Material to process Block Start

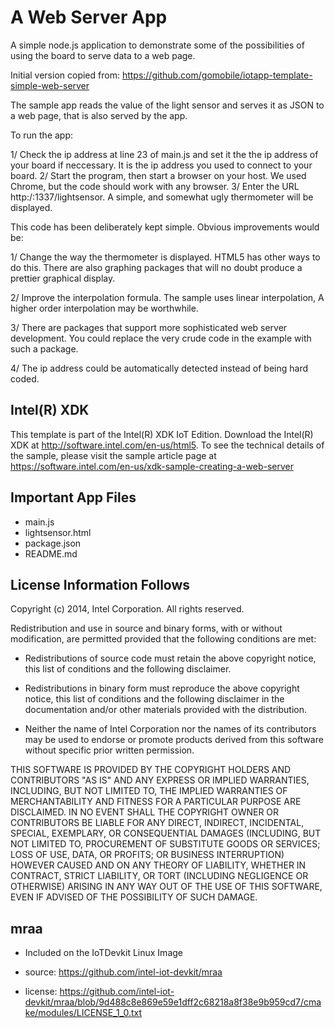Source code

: A Web Server App
============================
A simple node.js application to demonstrate some of the possibilities of using the board to serve data to a web page.

Initial version copied from: https://github.com/gomobile/iotapp-template-simple-web-server

The sample app reads the value of the light sensor and serves it as JSON to a web page, that is also served by the app.

To run the app:

1/ Check the ip address at line 23 of main.js and set it the the ip address of your board if neccessary. It is the ip address
   you used to connect to your board.
2/ Start the program, then start a browser on your host. We used Chrome, but the code should work with any browser.
3/ Enter the URL http:/<ip address>:1337/lightsensor. A simple, and somewhat ugly thermometer will be displayed. 

This code has been deliberately kept simple. Obvious improvements would be:

1/ Change the way the thermometer is displayed. HTML5 has other ways to do this. There are also graphing packages that will no
  doubt produce a prettier graphical display.

2/ Improve the interpolation formula. The sample uses linear interpolation,  A higher order interpolation may be worthwhile.

3/ There are packages that support more sophisticated web server development. You could replace the very crude code in the
   example with such a package.

4/ The ip address could be automatically detected instead of being hard coded.

Intel(R) XDK 
-------------------------------------------
This template is part of the Intel(R) XDK IoT Edition. 
Download the Intel(R) XDK at http://software.intel.com/en-us/html5. To see the technical details of the sample, 
please visit the sample article page at https://software.intel.com/en-us/xdk-sample-creating-a-web-server


Important App Files
---------------------------
* main.js
* lightsensor.html
* package.json
* README.md

License Information Follows
---------------------------
Copyright (c) 2014, Intel Corporation. All rights reserved.

Redistribution and use in source and binary forms, with or without modification, 
are permitted provided that the following conditions are met:

- Redistributions of source code must retain the above copyright notice, 
  this list of conditions and the following disclaimer.

- Redistributions in binary form must reproduce the above copyright notice, 
  this list of conditions and the following disclaimer in the documentation 
  and/or other materials provided with the distribution.

- Neither the name of Intel Corporation nor the names of its contributors 
  may be used to endorse or promote products derived from this software 
  without specific prior written permission.

THIS SOFTWARE IS PROVIDED BY THE COPYRIGHT HOLDERS AND CONTRIBUTORS "AS IS" 
AND ANY EXPRESS OR IMPLIED WARRANTIES, INCLUDING, BUT NOT LIMITED TO, 
THE IMPLIED WARRANTIES OF MERCHANTABILITY AND FITNESS FOR A PARTICULAR PURPOSE 
ARE DISCLAIMED. IN NO EVENT SHALL THE COPYRIGHT OWNER OR CONTRIBUTORS BE 
LIABLE FOR ANY DIRECT, INDIRECT, INCIDENTAL, SPECIAL, EXEMPLARY, OR 
CONSEQUENTIAL DAMAGES (INCLUDING, BUT NOT LIMITED TO, PROCUREMENT OF SUBSTITUTE 
GOODS OR SERVICES; LOSS OF USE, DATA, OR PROFITS; OR BUSINESS INTERRUPTION) 
HOWEVER CAUSED AND ON ANY THEORY OF LIABILITY, WHETHER IN CONTRACT, STRICT 
LIABILITY, OR TORT (INCLUDING NEGLIGENCE OR OTHERWISE) ARISING IN ANY WAY OUT 
OF THE USE OF THIS SOFTWARE, EVEN IF ADVISED OF THE POSSIBILITY OF SUCH DAMAGE.

mraa
--------------------------------------------
* Included on the IoTDevkit Linux Image 

* source:  https://github.com/intel-iot-devkit/mraa
* license:  https://github.com/intel-iot-devkit/mraa/blob/9d488c8e869e59e1dff2c68218a8f38e9b959cd7/cmake/modules/LICENSE_1_0.txt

Material to process Block End

* Your goal:
Would you please reproduce every line from the one containing "CONSEQUENTIAL DAMAGES (INCLUDING, BUT" through the final line of the listing, and only those lines?

* Your solution:
CONSEQUENTIAL DAMAGES (INCLUDING, BUT NOT LIMITED TO, PROCUREMENT OF SUBSTITUTE 
GOODS OR SERVICES; LOSS OF USE, DATA, OR PROFITS; OR BUSINESS INTERRUPTION) 
HOWEVER CAUSED AND ON ANY THEORY OF LIABILITY, WHETHER IN CONTRACT, STRICT 
LIABILITY, OR TORT (INCLUDING NEGLIGENCE OR OTHERWISE) ARISING IN ANY WAY OUT 
OF THE USE OF THIS SOFTWARE, EVEN IF ADVISED OF THE POSSIBILITY OF SUCH DAMAGE.

mraa
--------------------------------------------
* Included on the IoTDevkit Linux Image 

* source:  https://github.com/intel-iot-devkit/mraa
* license:  https://github.com/intel-iot-devkit/mraa/blob/9d488c8e869e59e1dff2c68218a8f38e9b959cd7/cmake/modules/LICENSE_1_0.txt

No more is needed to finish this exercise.